Executive Director Sandra Hudson said the amendment is the result of a successful court challenge to the U.S. Housing and Urban Development Department in another state.
“We have to follow all HUD policies,” she said. “It means any two people can come and say they want to share a unit. But it’s not going to change anything for us. We haven’t had that issue here.”
NWGHA board members also received updates about several ongoing projects at their monthly meeting.
Consultant Ed Stockton said the 2012 audit report has been submitted to HUD and an overhaul of the accounting department is continuing. While no money was discovered to be missing, the audit revealed misstatements in assets and liabilities and a records retention system in disarray.
“Some of these errors have been in the system from the beginning,” said Stockton, noting that the authority participates in many state and federal programs that have different reporting requirements.
The Northwest Georgia Regional Commission — another quasi-governmental agency that works with various grant programs — is going through a similar financial reorganization following an audit that also turned up holes in its tracking and reporting systems.

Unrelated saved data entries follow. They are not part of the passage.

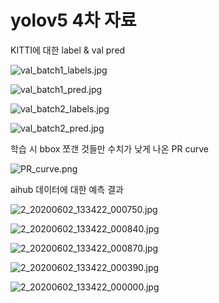 # yolov5 4차 자료

KITTI에 대한 label & val pred

![val_batch1_labels.jpg](yolov5%204%E1%84%8E%E1%85%A1%20%E1%84%8C%E1%85%A1%E1%84%85%E1%85%AD%20711347eb1b6241cebe340483042eb3ed/val_batch1_labels.jpg)

![val_batch1_pred.jpg](yolov5%204%E1%84%8E%E1%85%A1%20%E1%84%8C%E1%85%A1%E1%84%85%E1%85%AD%20711347eb1b6241cebe340483042eb3ed/val_batch1_pred.jpg)

![val_batch2_labels.jpg](yolov5%204%E1%84%8E%E1%85%A1%20%E1%84%8C%E1%85%A1%E1%84%85%E1%85%AD%20711347eb1b6241cebe340483042eb3ed/val_batch2_labels.jpg)

![val_batch2_pred.jpg](yolov5%204%E1%84%8E%E1%85%A1%20%E1%84%8C%E1%85%A1%E1%84%85%E1%85%AD%20711347eb1b6241cebe340483042eb3ed/val_batch2_pred.jpg)

학습 시 bbox 쪼갠 것들만 수치가 낮게 나온 PR curve

![PR_curve.png](yolov5%204%E1%84%8E%E1%85%A1%20%E1%84%8C%E1%85%A1%E1%84%85%E1%85%AD%20711347eb1b6241cebe340483042eb3ed/PR_curve.png)

aihub 데이터에 대한 예측 결과

![2_20200602_133422_000750.jpg](yolov5%204%E1%84%8E%E1%85%A1%20%E1%84%8C%E1%85%A1%E1%84%85%E1%85%AD%20711347eb1b6241cebe340483042eb3ed/2_20200602_133422_000750.jpg)

![2_20200602_133422_000840.jpg](yolov5%204%E1%84%8E%E1%85%A1%20%E1%84%8C%E1%85%A1%E1%84%85%E1%85%AD%20711347eb1b6241cebe340483042eb3ed/2_20200602_133422_000840.jpg)

![2_20200602_133422_000870.jpg](yolov5%204%E1%84%8E%E1%85%A1%20%E1%84%8C%E1%85%A1%E1%84%85%E1%85%AD%20711347eb1b6241cebe340483042eb3ed/2_20200602_133422_000870.jpg)

![2_20200602_133422_000390.jpg](yolov5%204%E1%84%8E%E1%85%A1%20%E1%84%8C%E1%85%A1%E1%84%85%E1%85%AD%20711347eb1b6241cebe340483042eb3ed/2_20200602_133422_000390.jpg)

![2_20200602_133422_000000.jpg](yolov5%204%E1%84%8E%E1%85%A1%20%E1%84%8C%E1%85%A1%E1%84%85%E1%85%AD%20711347eb1b6241cebe340483042eb3ed/2_20200602_133422_000000.jpg)
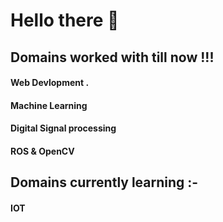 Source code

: # Hello there  👋

## Domains worked with till now !!!
#### Web Devlopment .
#### Machine Learning 
#### Digital Signal processing 
#### ROS & OpenCV 

## Domains currently learning :- 
#### IOT 


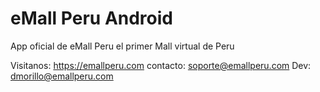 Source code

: # eMall Peru Android

App oficial de eMall Peru el primer Mall virtual de Peru

Visitanos: https://emallperu.com
contacto: soporte@emallperu.com
Dev: dmorillo@emallperu.com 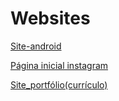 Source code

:# Websites
<a href="https://pedroluis1.github.io/Websites/Site-Android/index.html" target="_blank" rel="external">Site-android</a>

<a href="https://pedroluis1.github.io/Websites/Pg-Inicial-instagram/index.html" target="_blank" rel="external">Página inicial instagram</a>

<a href="https://pedroluis1.github.io/Websites/meu_site/sobre_mim.html" target="_blank" rel="external">Site_portfólio(currículo)</a>

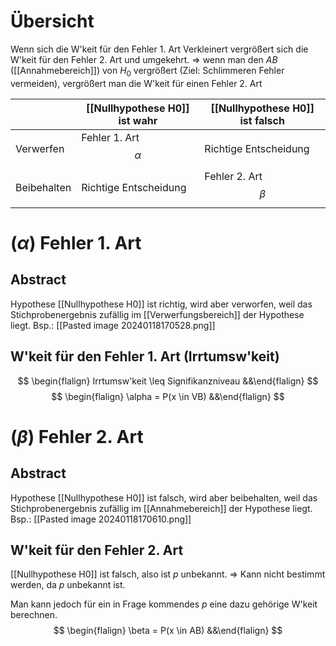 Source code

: 
Übersicht
===
Wenn sich die W'keit für den Fehler 1. Art Verkleinert vergrößert sich die W'keit für den Fehler 2. Art und umgekehrt.
$\Rightarrow$ wenn man den $AB$ ([[Annahmebereich]]) von $H_0$ vergrößert (Ziel: Schlimmeren Fehler vermeiden), vergrößert man die W'keit für einen Fehler 2. Art

|  | [[Nullhypothese H0]] ist wahr | [[Nullhypothese H0]] ist falsch |
| ---- | ---- | ---- |
| Verwerfen | Fehler 1. Art $$\alpha$$ | Richtige Entscheidung |
| Beibehalten | Richtige Entscheidung | Fehler 2. Art $$\beta$$ |


($\alpha$) Fehler 1. Art
===
Abstract
---
Hypothese [[Nullhypothese H0]] ist richtig, wird aber verworfen, weil das Stichprobenergebnis zufällig im [[Verwerfungsbereich]] der Hypothese liegt.
Bsp.: [[Pasted image 20240118170528.png]]

W'keit für den Fehler 1. Art (Irrtumsw'keit)
---
$$
\begin{flalign}
Irrtumsw'keit \leq Signifikanzniveau
&&\end{flalign}
$$
$$
\begin{flalign}
\alpha = P(x \in VB)
&&\end{flalign}
$$


($\beta$) Fehler 2. Art
===
Abstract
---
Hypothese [[Nullhypothese H0]] ist falsch, wird aber beibehalten, weil das Stichprobenergebnis zufällig im [[Annahmebereich]] der Hypothese liegt.
Bsp.: [[Pasted image 20240118170610.png]]


W'keit für den Fehler 2. Art 
---
[[Nullhypothese H0]] ist falsch, also ist $p$ unbekannt. 
$\Rightarrow$ Kann nicht bestimmt werden, da $p$ unbekannt ist. 

Man kann jedoch für ein in Frage kommendes $p$ eine dazu gehörige W'keit berechnen.
$$
\begin{flalign}
\beta = P(x \in AB)
&&\end{flalign}
$$ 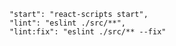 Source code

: 		"start": "react-scripts start",
		"lint": "eslint ./src/**",
		"lint:fix": "eslint ./src/** --fix" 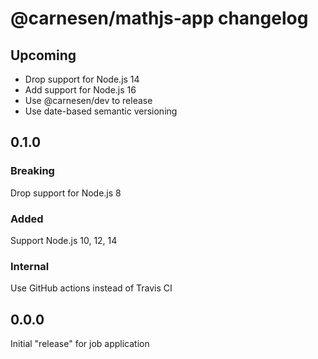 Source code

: # **@carnesen/mathjs-app** changelog

## Upcoming

- Drop support for Node.js 14
- Add support for Node.js 16
- Use @carnesen/dev to release
- Use date-based semantic versioning

## 0.1.0

### Breaking

Drop support for Node.js 8
### Added

Support Node.js 10, 12, 14
### Internal

Use GitHub actions instead of Travis CI

## 0.0.0

Initial "release" for job application
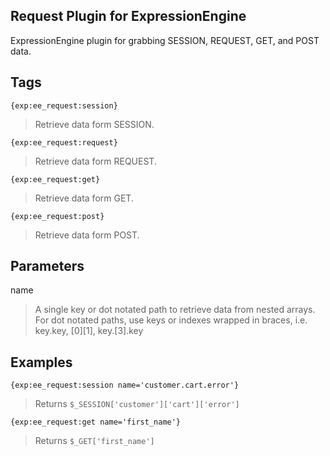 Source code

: Request Plugin for ExpressionEngine
---

ExpressionEngine plugin for grabbing SESSION, REQUEST, GET, and POST data.

## Tags

`{exp:ee_request:session}`
> Retrieve data form SESSION.

`{exp:ee_request:request}`
> Retrieve data form REQUEST.

`{exp:ee_request:get}`
> Retrieve data form GET.

`{exp:ee_request:post}`
> Retrieve data form POST.

## Parameters

name
> A single key or dot notated path to retrieve data from nested arrays. For dot notated paths, use keys or indexes wrapped in braces, i.e. key.key, [0][1], key.[3].key

## Examples

`{exp:ee_request:session name='customer.cart.error'}`
> Returns `$_SESSION['customer']['cart']['error']`

`{exp:ee_request:get name='first_name'}`
> Returns `$_GET['first_name']`
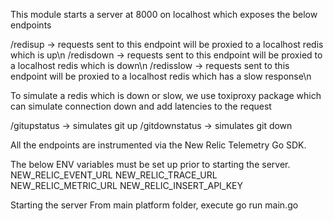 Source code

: This module starts a server at 8000 on localhost which exposes the below endpoints

/redisup -> requests sent to this endpoint will be proxied to a localhost redis which is up\n
/redisdown -> requests sent to this endpoint will be proxied to a localhost redis which is down\n
/redisslow -> requests sent to this endpoint will be proxied to a localhost redis which has a slow response\n


To simulate a redis which is down or slow, we use toxiproxy package which can simulate connection down and add latencies to the request

/gitupstatus -> simulates git up
/gitdownstatus -> simulates git down

All the endpoints are instrumented via the New Relic Telemetry Go SDK.

The below ENV variables must be set up prior to starting the server.
NEW_RELIC_EVENT_URL
NEW_RELIC_TRACE_URL
NEW_RELIC_METRIC_URL
NEW_RELIC_INSERT_API_KEY

Starting the server
From main platform folder, execute go run main.go
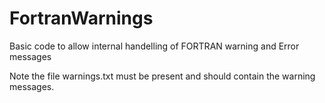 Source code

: FortranWarnings
===============

Basic code to allow internal handelling of FORTRAN warning and Error messages

Note the file warnings.txt must be present and should contain the warning messages.  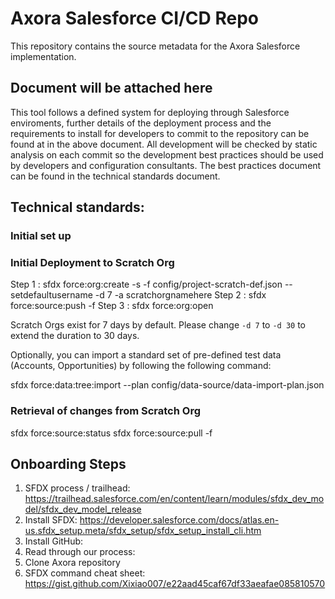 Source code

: # Axora Salesforce CI/CD Repo


This repository contains the source metadata for the Axora Salesforce implementation.

## Document will be attached here
This tool follows a defined system for deploying through Salesforce enviroments, further details of the deployment process and the requirements to install for developers to commit to the repository can be found at in the above document.
All development will be checked by static analysis on each commit so the development best practices should be used by developers and configuration consultants. The best practices document can be found in the technical standards document.

## Technical standards:


### Initial set up


### Initial Deployment to Scratch Org

Step 1 : sfdx force:org:create -s -f config/project-scratch-def.json --setdefaultusername -d 7 -a scratchorgnamehere
Step 2 : sfdx force:source:push -f
Step 3 : sfdx force:org:open

Scratch Orgs exist for 7 days by default. Please change `-d 7` to `-d 30` to extend the duration to 30 days.

Optionally, you can import a standard set of pre-defined test data (Accounts, Opportunities) by following the following command:

sfdx force:data:tree:import --plan config/data-source/data-import-plan.json


### Retrieval of changes from Scratch Org

sfdx force:source:status
sfdx force:source:pull -f



## Onboarding Steps

1.  SFDX process / trailhead: https://trailhead.salesforce.com/en/content/learn/modules/sfdx_dev_model/sfdx_dev_model_release
2.  Install SFDX: https://developer.salesforce.com/docs/atlas.en-us.sfdx_setup.meta/sfdx_setup/sfdx_setup_install_cli.htm
3.  Install GitHub: 
4.  Read through our process: 
5.  Clone Axora repository
6.  SFDX command cheat sheet: https://gist.github.com/Xixiao007/e22aad45caf67df33aeafae085810570


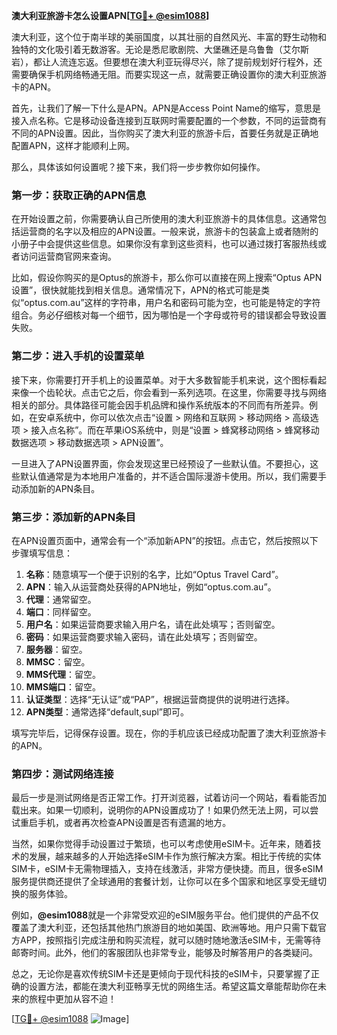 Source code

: **澳大利亚旅游卡怎么设置APN[[TG💪+ @esim1088](https://t.me/s/esim1088)]**

澳大利亚，这个位于南半球的美丽国度，以其壮丽的自然风光、丰富的野生动物和独特的文化吸引着无数游客。无论是悉尼歌剧院、大堡礁还是乌鲁鲁（艾尔斯岩），都让人流连忘返。但要想在澳大利亚玩得尽兴，除了提前规划好行程外，还需要确保手机网络畅通无阻。而要实现这一点，就需要正确设置你的澳大利亚旅游卡的APN。

首先，让我们了解一下什么是APN。APN是Access Point Name的缩写，意思是接入点名称。它是移动设备连接到互联网时需要配置的一个参数，不同的运营商有不同的APN设置。因此，当你购买了澳大利亚的旅游卡后，首要任务就是正确地配置APN，这样才能顺利上网。

那么，具体该如何设置呢？接下来，我们将一步步教你如何操作。

### 第一步：获取正确的APN信息

在开始设置之前，你需要确认自己所使用的澳大利亚旅游卡的具体信息。这通常包括运营商的名字以及相应的APN设置。一般来说，旅游卡的包装盒上或者随附的小册子中会提供这些信息。如果你没有拿到这些资料，也可以通过拨打客服热线或者访问运营商官网来查询。

比如，假设你购买的是Optus的旅游卡，那么你可以直接在网上搜索“Optus APN设置”，很快就能找到相关信息。通常情况下，APN的格式可能是类似“optus.com.au”这样的字符串，用户名和密码可能为空，也可能是特定的字符组合。务必仔细核对每一个细节，因为哪怕是一个字母或符号的错误都会导致设置失败。

### 第二步：进入手机的设置菜单

接下来，你需要打开手机上的设置菜单。对于大多数智能手机来说，这个图标看起来像一个齿轮状。点击它之后，你会看到一系列选项。在这里，你需要寻找与网络相关的部分。具体路径可能会因手机品牌和操作系统版本的不同而有所差异。例如，在安卓系统中，你可以依次点击“设置 > 网络和互联网 > 移动网络 > 高级选项 > 接入点名称”。而在苹果iOS系统中，则是“设置 > 蜂窝移动网络 > 蜂窝移动数据选项 > 移动数据选项 > APN设置”。

一旦进入了APN设置界面，你会发现这里已经预设了一些默认值。不要担心，这些默认值通常是为本地用户准备的，并不适合国际漫游卡使用。所以，我们需要手动添加新的APN条目。

### 第三步：添加新的APN条目

在APN设置页面中，通常会有一个“添加新APN”的按钮。点击它，然后按照以下步骤填写信息：

1. **名称**：随意填写一个便于识别的名字，比如“Optus Travel Card”。
2. **APN**：输入从运营商处获得的APN地址，例如“optus.com.au”。
3. **代理**：通常留空。
4. **端口**：同样留空。
5. **用户名**：如果运营商要求输入用户名，请在此处填写；否则留空。
6. **密码**：如果运营商要求输入密码，请在此处填写；否则留空。
7. **服务器**：留空。
8. **MMSC**：留空。
9. **MMS代理**：留空。
10. **MMS端口**：留空。
11. **认证类型**：选择“无认证”或“PAP”，根据运营商提供的说明进行选择。
12. **APN类型**：通常选择“default,supl”即可。

填写完毕后，记得保存设置。现在，你的手机应该已经成功配置了澳大利亚旅游卡的APN。

### 第四步：测试网络连接

最后一步是测试网络是否正常工作。打开浏览器，试着访问一个网站，看看能否加载出来。如果一切顺利，说明你的APN设置成功了！如果仍然无法上网，可以尝试重启手机，或者再次检查APN设置是否有遗漏的地方。

当然，如果你觉得手动设置过于繁琐，也可以考虑使用eSIM卡。近年来，随着技术的发展，越来越多的人开始选择eSIM卡作为旅行解决方案。相比于传统的实体SIM卡，eSIM卡无需物理插入，支持在线激活，非常方便快捷。而且，很多eSIM服务提供商还提供了全球通用的套餐计划，让你可以在多个国家和地区享受无缝切换的服务体验。

例如，**@esim1088**就是一个非常受欢迎的eSIM服务平台。他们提供的产品不仅覆盖了澳大利亚，还包括其他热门旅游目的地如美国、欧洲等地。用户只需下载官方APP，按照指引完成注册和购买流程，就可以随时随地激活eSIM卡，无需等待邮寄时间。此外，他们的客服团队也非常专业，能够及时解答用户的各类疑问。

总之，无论你是喜欢传统SIM卡还是更倾向于现代科技的eSIM卡，只要掌握了正确的设置方法，都能在澳大利亚畅享无忧的网络生活。希望这篇文章能帮助你在未来的旅程中更加从容不迫！

[[TG💪+ @esim1088](https://t.me/s/esim1088) ![Image](https://i.postimg.cc/4NQfJmqS/Snipaste-2025-05-13-00-14-12.png)]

Housing Authority members also discussed complaints that have arisen over the planned construction of an educational facility in Rockmart, at 1030 North Piedmont Ave. near Floyd Primary Care.
Member Lillie Dyer expressed concern that a nearby children’s academy is predicting layoffs once the facility opens and there are rumors the city is up in arms.
But Hudson said Rockmart Mayor Steve Miller asked for the center and residents appear pleased. She said there’s some push-back from the competition, since the center would offer programs at $80, which is $20 - $70 cheaper than what’s available now.